- Problem requirements
Transcribe exactly everything in the data below from the line containing "- [ ] Initialize" down to the line containing "- [ ] Document AWS", both lines included and nothing further.

(Beginning of The records)

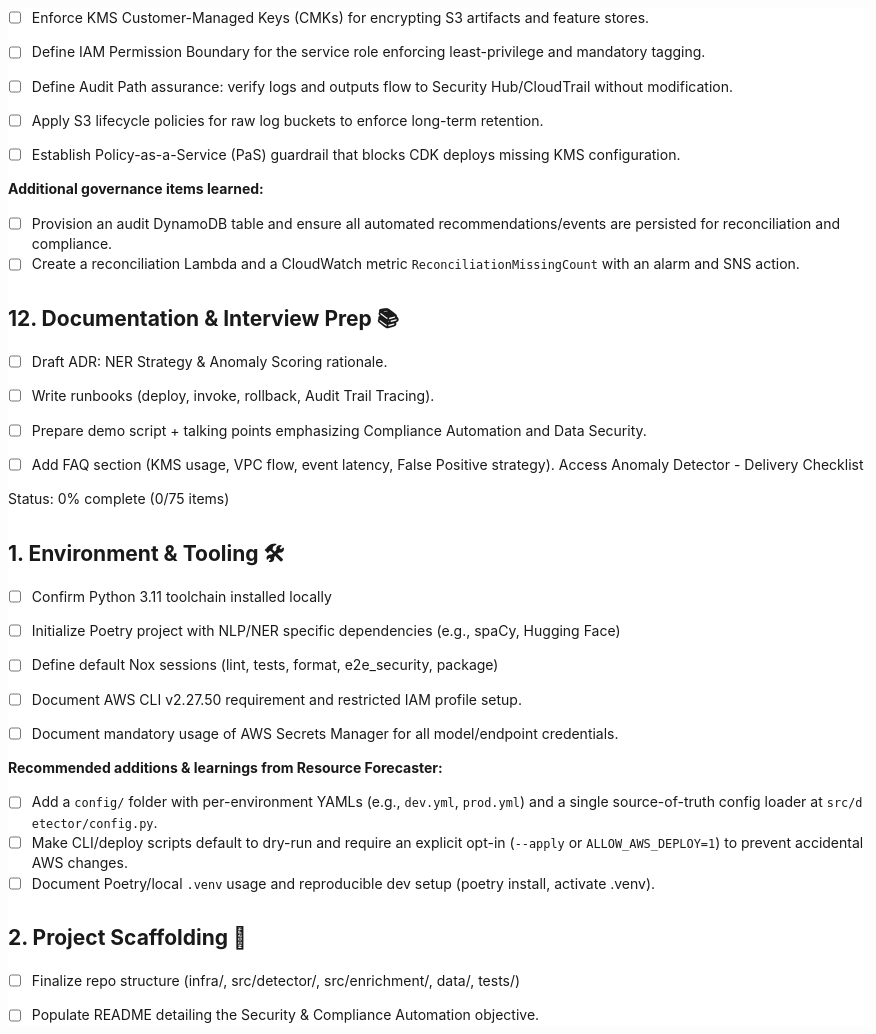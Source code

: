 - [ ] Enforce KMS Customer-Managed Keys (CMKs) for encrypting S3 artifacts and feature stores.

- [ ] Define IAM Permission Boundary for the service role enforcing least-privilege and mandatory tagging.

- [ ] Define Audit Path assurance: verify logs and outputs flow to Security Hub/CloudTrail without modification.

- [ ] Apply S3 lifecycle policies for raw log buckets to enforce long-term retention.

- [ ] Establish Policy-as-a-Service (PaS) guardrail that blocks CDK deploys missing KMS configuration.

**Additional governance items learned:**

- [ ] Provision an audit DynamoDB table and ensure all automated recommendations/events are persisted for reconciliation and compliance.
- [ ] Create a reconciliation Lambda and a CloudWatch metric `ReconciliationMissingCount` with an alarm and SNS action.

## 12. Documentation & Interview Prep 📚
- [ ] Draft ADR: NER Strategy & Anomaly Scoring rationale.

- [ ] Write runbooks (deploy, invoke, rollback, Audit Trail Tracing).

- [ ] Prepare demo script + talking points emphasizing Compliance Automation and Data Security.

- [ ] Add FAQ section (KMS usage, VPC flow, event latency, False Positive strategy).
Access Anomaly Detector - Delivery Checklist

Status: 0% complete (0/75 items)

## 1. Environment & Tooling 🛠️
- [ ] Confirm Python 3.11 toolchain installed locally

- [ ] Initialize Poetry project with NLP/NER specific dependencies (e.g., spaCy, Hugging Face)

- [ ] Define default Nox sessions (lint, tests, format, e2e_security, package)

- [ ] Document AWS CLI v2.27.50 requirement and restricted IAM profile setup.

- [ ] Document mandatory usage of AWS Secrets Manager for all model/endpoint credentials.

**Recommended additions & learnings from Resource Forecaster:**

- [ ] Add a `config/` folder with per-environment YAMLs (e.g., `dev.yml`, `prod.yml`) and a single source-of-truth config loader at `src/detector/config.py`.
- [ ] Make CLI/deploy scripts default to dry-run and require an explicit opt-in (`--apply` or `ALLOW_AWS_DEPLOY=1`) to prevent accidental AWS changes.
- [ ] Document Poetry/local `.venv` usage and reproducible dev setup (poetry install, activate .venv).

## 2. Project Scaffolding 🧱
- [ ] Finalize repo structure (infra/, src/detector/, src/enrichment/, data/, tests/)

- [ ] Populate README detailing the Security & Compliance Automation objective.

(End of The records)
(Beginning of The records)

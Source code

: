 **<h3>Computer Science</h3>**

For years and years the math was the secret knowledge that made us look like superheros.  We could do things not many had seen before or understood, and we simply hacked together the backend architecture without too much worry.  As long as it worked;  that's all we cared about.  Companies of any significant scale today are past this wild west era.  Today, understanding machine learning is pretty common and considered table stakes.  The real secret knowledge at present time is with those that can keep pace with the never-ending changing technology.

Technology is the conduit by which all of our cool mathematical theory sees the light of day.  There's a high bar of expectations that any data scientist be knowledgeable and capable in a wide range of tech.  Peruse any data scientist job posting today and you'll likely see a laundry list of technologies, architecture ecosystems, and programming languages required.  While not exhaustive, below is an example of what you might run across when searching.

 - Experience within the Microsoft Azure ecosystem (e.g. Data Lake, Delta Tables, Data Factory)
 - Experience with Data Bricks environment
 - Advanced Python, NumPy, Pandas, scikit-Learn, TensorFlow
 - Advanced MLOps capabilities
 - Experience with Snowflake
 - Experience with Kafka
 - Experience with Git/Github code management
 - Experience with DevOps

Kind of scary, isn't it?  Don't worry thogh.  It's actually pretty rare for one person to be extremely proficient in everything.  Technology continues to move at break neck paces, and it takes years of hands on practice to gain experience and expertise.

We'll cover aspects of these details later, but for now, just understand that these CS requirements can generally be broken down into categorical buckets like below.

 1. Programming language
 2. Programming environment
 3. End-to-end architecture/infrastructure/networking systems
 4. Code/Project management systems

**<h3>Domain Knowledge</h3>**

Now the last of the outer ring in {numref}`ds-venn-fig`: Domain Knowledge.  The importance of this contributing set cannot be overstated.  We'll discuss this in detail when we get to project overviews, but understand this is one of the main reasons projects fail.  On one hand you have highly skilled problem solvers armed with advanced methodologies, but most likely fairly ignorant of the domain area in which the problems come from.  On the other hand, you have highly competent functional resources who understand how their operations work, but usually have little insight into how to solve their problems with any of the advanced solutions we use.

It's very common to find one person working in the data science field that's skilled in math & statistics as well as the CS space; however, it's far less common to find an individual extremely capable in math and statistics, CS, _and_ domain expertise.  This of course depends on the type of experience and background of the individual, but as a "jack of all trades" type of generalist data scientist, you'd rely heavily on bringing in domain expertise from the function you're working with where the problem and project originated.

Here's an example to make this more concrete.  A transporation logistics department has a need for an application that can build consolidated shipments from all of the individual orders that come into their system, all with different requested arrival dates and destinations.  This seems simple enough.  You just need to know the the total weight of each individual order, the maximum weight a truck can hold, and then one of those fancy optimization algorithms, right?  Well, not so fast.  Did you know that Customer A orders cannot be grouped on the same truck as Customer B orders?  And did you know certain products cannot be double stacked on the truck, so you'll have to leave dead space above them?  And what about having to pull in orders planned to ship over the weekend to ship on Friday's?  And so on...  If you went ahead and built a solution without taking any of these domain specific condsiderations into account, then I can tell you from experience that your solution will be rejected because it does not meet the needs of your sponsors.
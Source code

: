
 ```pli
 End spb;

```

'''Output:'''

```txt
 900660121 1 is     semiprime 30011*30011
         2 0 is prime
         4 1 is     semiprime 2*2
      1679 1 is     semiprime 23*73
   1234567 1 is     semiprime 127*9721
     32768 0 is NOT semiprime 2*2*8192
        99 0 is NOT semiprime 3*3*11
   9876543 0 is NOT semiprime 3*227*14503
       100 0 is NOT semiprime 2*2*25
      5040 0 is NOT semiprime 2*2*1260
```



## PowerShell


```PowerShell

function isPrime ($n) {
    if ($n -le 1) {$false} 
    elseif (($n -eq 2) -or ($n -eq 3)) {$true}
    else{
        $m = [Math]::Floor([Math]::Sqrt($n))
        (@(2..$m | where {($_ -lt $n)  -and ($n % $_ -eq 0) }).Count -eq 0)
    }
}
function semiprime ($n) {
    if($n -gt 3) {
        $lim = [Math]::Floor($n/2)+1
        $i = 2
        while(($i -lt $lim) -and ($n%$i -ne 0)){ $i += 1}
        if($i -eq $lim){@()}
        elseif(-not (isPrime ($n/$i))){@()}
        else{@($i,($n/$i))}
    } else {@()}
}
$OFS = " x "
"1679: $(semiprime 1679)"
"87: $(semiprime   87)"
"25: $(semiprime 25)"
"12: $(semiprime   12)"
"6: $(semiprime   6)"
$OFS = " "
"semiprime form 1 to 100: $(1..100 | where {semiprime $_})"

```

(End of The records)
(Beginning of The records)

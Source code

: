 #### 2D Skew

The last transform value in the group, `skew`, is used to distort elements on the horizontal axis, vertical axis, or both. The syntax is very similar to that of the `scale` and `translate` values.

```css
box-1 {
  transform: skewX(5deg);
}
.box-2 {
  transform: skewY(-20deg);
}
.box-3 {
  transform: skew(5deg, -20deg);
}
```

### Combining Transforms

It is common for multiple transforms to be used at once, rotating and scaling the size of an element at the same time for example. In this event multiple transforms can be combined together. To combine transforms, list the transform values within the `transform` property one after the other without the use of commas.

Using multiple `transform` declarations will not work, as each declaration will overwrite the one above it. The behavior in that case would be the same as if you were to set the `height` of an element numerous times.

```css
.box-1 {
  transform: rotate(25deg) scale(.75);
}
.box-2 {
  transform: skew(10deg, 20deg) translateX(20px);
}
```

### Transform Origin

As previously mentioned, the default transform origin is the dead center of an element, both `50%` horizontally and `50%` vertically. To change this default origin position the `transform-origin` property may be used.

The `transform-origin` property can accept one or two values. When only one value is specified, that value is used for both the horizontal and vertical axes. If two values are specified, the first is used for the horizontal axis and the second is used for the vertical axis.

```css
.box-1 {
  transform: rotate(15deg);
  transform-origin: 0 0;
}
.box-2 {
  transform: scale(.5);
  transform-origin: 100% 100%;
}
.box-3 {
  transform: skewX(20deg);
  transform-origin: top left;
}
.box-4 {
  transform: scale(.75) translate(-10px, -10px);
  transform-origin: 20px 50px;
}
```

(End of The records)

- Response box
- [ ] Initialize Poetry project with NLP/NER specific dependencies (e.g., spaCy, Hugging Face)

- [ ] Define default Nox sessions (lint, tests, format, e2e_security, package)

- [ ] Document AWS CLI v2.27.50 requirement and restricted IAM profile setup.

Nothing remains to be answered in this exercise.